Collected data
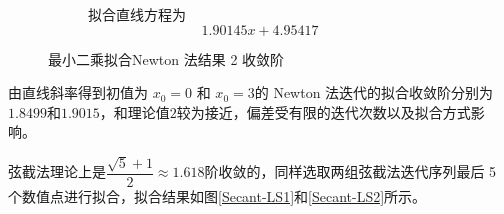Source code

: \documentclass[11pt]{article}
\begin{document}
\begin{figure}[h]
\begin{subfigure}{.49\textwidth}
        \label{figure:Newton-LS2}
    \end{subfigure}
    \begin{subfigure}{.49\textwidth}
        \centering
        拟合直线方程为
        \begin{equation*}
            1.90145 x+4.95417
        \end{equation*}
    \end{subfigure}
    \caption{最小二乘拟合Newton 法结果 2 收敛阶}
    \label{Newton-LS2}
\end{figure}
由直线斜率得到初值为 $x_0 = 0$ 和 $x_0 = 3$的 Newton 法迭代的拟合收敛阶分别为$1.8499$和$1.9015$，和理论值$2$较为接近，偏差受有限的迭代次数以及拟合方式影响。

弦截法理论上是$\dfrac{\sqrt{5} + 1}{2} \approx 1.618$阶收敛的，同样选取两组弦截法迭代序列最后 5 个数值点进行拟合，拟合结果如图\ref{Secant-LS1}和\ref{Secant-LS2}所示。
\end{document}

** Work instruction **
Lines above that contain the string "label" make up the answer.

** Output below **
        \label{figure:Newton-LS2}
    \label{Newton-LS2}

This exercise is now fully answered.